Muddling along

     After a great start this spring, it’s again turned to the dark (wet and muddy) side. The fields around our farmstead are full of water holes that only the ducks and dogs seem to be enjoying. Whenever I drive by, there are several colorful male mallards swimming on the ponds. I suspect that the females are sitting on egg in the ditch or tending to little ones. Hopefully, the ducklings won’t make an appearance on a day when our yellow Labs have decided it’s time for a swim.

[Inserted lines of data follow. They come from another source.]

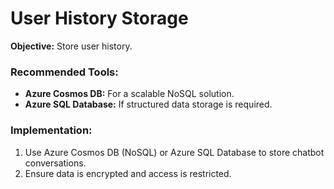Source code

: # User History Storage

**Objective:**
Store user history.

### **Recommended Tools:**
- **Azure Cosmos DB:** For a scalable NoSQL solution.
- **Azure SQL Database:** If structured data storage is required.

### **Implementation:**
1. Use Azure Cosmos DB (NoSQL) or Azure SQL Database to store chatbot conversations.
2. Ensure data is encrypted and access is restricted.

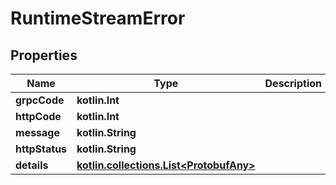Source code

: 
# RuntimeStreamError

## Properties
Name | Type | Description | Notes
------------ | ------------- | ------------- | -------------
**grpcCode** | **kotlin.Int** |  |  [optional]
**httpCode** | **kotlin.Int** |  |  [optional]
**message** | **kotlin.String** |  |  [optional]
**httpStatus** | **kotlin.String** |  |  [optional]
**details** | [**kotlin.collections.List&lt;ProtobufAny&gt;**](ProtobufAny.md) |  |  [optional]



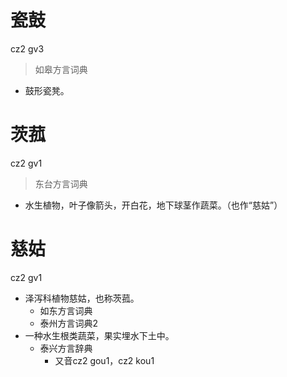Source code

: # 瓷鼓
cz2 gv3
> 如皋方言词典
- 鼓形瓷凳。

# 茨菰
cz2 gv1
> 东台方言词典
- 水生植物，叶子像箭头，开白花，地下球茎作蔬菜。（也作“慈姑”）

# 慈姑
cz2 gv1
+ 泽泻科植物慈姑，也称茨菰。
  * 如东方言词典
  * 泰州方言词典2
+ 一种水生根类蔬菜，果实埋水下土中。
  * 泰兴方言辞典
    + 又音cz2 gou1，cz2 kou1
<!--
泰兴方言辞典“茨菇”
-->
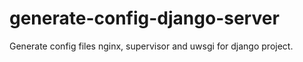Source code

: # generate-config-django-server
Generate config files nginx, supervisor and uwsgi for django project.
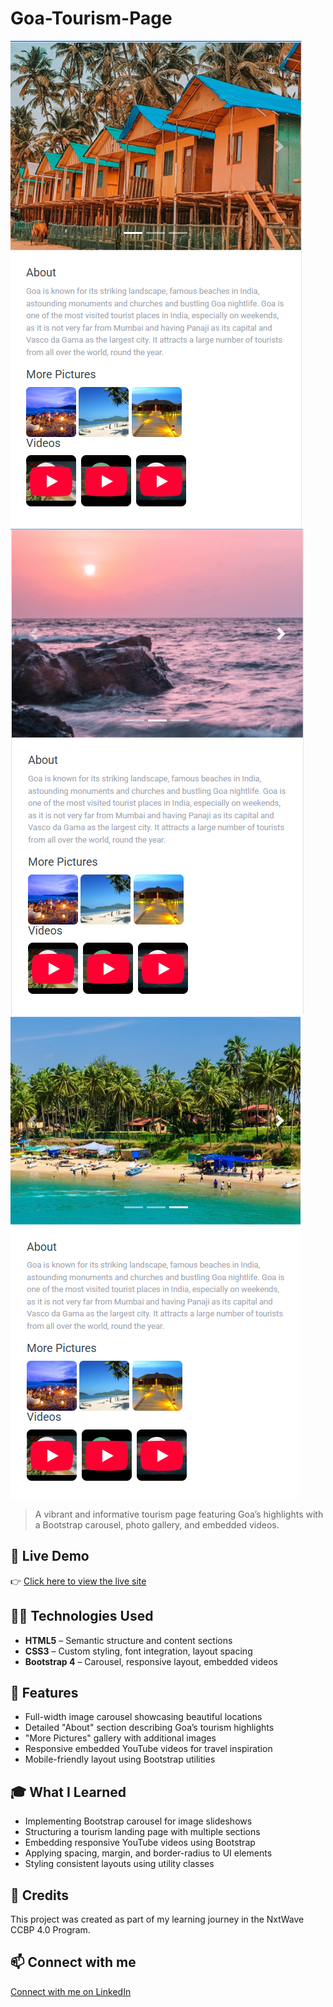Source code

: # Goa-Tourism-Page

![Goa-Tourism-Page Preview](https://github.com/SouravKumarYadav/Goa-Tourism-Page/blob/main/Goa-Carousel-Image-1.png)
![Goa-Tourism-Page Preview](https://github.com/SouravKumarYadav/Goa-Tourism-Page/blob/main/Goa-Carousel-Image-2.png)
![Goa-Tourism-Page Preview](https://github.com/SouravKumarYadav/Goa-Tourism-Page/blob/main/Goa-Carousel-Image-3.png)

> A vibrant and informative tourism page featuring Goa’s highlights with a Bootstrap carousel, photo gallery, and embedded videos.

## 🚀 Live Demo  
👉 [Click here to view the live site](https://souravkumaryadav.github.io/Goa-Tourism-Page/)

## 🧑‍💻 Technologies Used  
- **HTML5** – Semantic structure and content sections  
- **CSS3** – Custom styling, font integration, layout spacing  
- **Bootstrap 4** – Carousel, responsive layout, embedded videos  

## 📄 Features  
- Full-width image carousel showcasing beautiful locations  
- Detailed "About" section describing Goa’s tourism highlights  
- "More Pictures" gallery with additional images  
- Responsive embedded YouTube videos for travel inspiration  
- Mobile-friendly layout using Bootstrap utilities  

## 🎓 What I Learned  
- Implementing Bootstrap carousel for image slideshows  
- Structuring a tourism landing page with multiple sections  
- Embedding responsive YouTube videos using Bootstrap  
- Applying spacing, margin, and border-radius to UI elements  
- Styling consistent layouts using utility classes  

## 🙌 Credits  
This project was created as part of my learning journey in the NxtWave CCBP 4.0 Program.

## 📫 Connect with me  
[Connect with me on LinkedIn](https://www.linkedin.com/in/sourav-kumar-cs/)
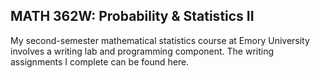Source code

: ## MATH 362W: Probability & Statistics II

My second-semester mathematical statistics course at Emory University involves a writing lab and programming component. The writing assignments I complete can be found here.
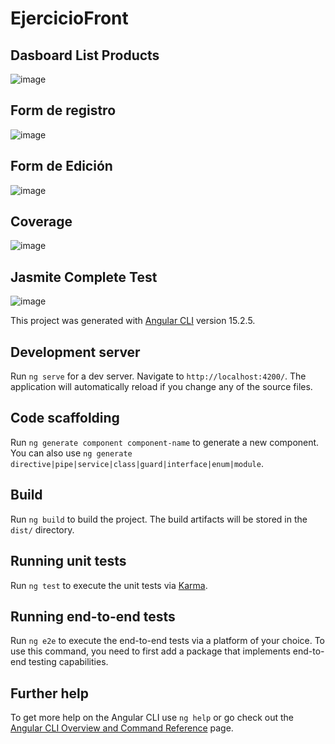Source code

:# EjercicioFront

## Dasboard List Products
![image](https://github.com/crisjc6/ejercicio-front/assets/50051312/13ebe6c2-4807-4efd-b3aa-c172552c5377)

## Form de registro
![image](https://github.com/crisjc6/ejercicio-front/assets/50051312/5c4a3d5b-16a8-430a-975d-e6bcaf7aecda)

## Form de Edición
![image](https://github.com/crisjc6/ejercicio-front/assets/50051312/e1fce5a5-d935-4534-95e0-a434c4fa801d)

## Coverage

![image](https://github.com/crisjc6/ejercicio-front/assets/50051312/ab1110d6-985d-4083-93f4-75c6908cb07c)


## Jasmite Complete Test
![image](https://github.com/crisjc6/ejercicio-front/assets/50051312/a02342ed-0b92-4a2a-844b-9b6b5845a69e)

This project was generated with [Angular CLI](https://github.com/angular/angular-cli) version 15.2.5.

## Development server

Run `ng serve` for a dev server. Navigate to `http://localhost:4200/`. The application will automatically reload if you change any of the source files.

## Code scaffolding

Run `ng generate component component-name` to generate a new component. You can also use `ng generate directive|pipe|service|class|guard|interface|enum|module`.

## Build

Run `ng build` to build the project. The build artifacts will be stored in the `dist/` directory.

## Running unit tests

Run `ng test` to execute the unit tests via [Karma](https://karma-runner.github.io).

## Running end-to-end tests

Run `ng e2e` to execute the end-to-end tests via a platform of your choice. To use this command, you need to first add a package that implements end-to-end testing capabilities.

## Further help

To get more help on the Angular CLI use `ng help` or go check out the [Angular CLI Overview and Command Reference](https://angular.io/cli) page.
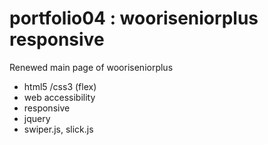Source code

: # portfolio04 : wooriseniorplus responsive

Renewed main page of wooriseniorplus

 * html5 /css3 (flex)
 * web accessibility
 * responsive
 * jquery
 * swiper.js, slick.js
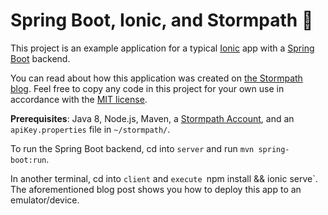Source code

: # Spring Boot, Ionic, and Stormpath 🍻

This project is an example application for a typical [Ionic](https://ionicframework.com/) app with a [Spring Boot](https://projects.spring.io/spring-boot/) backend.

You can read about how this application was created on [the Stormpath blog](https://stormpath.com/blog/spring-boot-ionic-stormpath-tutorial). Feel free to copy any code in this project for your own use in accordance with the [MIT license](LICENSE).

**Prerequisites**: Java 8, Node.js, Maven, a [Stormpath Account](https://api.stormpath.com/register), and an `apiKey.properties` file in `~/stormpath/`.

To run the Spring Boot backend, cd into `server` and run `mvn spring-boot:run`.

In another terminal, cd into `client` and `execute `npm install && ionic serve`. The aforementioned blog post shows you how to deploy this app to an emulator/device.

    Maggie and Minnie head for a pond whenever we turn our backs on them and come back to the house mud-covered, stinky and slimy. Rosebud, my daughter Ellen’s golden retriever, gets muddy and dirty even though she doesn’t go for a swim. All she has to do is roll around in the wet grass and then run through the flowerbed. She smells better than her canine companions, but that’s small consolation.

      It’s a constant, mostly losing battle, to keep the mud out of our house. I can’t blame ait all on the dogs, either. When any of the human members of our family, including me, go outside we collect mud. We take our shoes off in hopes that we can confine it to the porch, but because our socks and feet usually get dirty, too, it follows us in.

      Of course, we have little to complain about compared to farmers who are still trying to get crops in and spray the ones that are up to protect them from funguses and eliminate weed competition.

       Since there’s nothing we can do about the weather we’ll just have to live with it. At least when it’s wet we have an excuse not to weed the garden which would entail fighting off the mosquitoes. But the mosquitoes are a whole ‘nother story, so I’ll save that one for another day.

Rain, rain…

    OK, enough already. I’m tired of being drizzled or rained on every time I go outside. I’m ready for the rain to stop and the sun to shine. Somehow it doesn’t seem as bad slogging through mud and water if the sun is shining.

     Speaking of mud and water, we still have plenty of it at our house and soon there will be a lot more where that came from. Although, I am tired of it already, my sons have a different perspective on it. As we were leaving the farmyard this morning, I saw that the driveway to the garage was nearly under water from a melting snowbank. My sons noticed it, too, and Brendan said, "That’s awesome, Thomas. We have to go sailing in it."

      That wasn’t my reaction to the pond, but given that we can’t do much about it, it’s probably the apprpriate one. Kids have a great way of just enjoying what life gives them instead of fretting about it.

     Given that, I guess I better stop complaining about the weather and be grateful that it’s warm enough to rain, not snow and that the snowpack is dwindling. If I approach it with an attitude like my children, it will be a sunshiny day, cloud cover or not.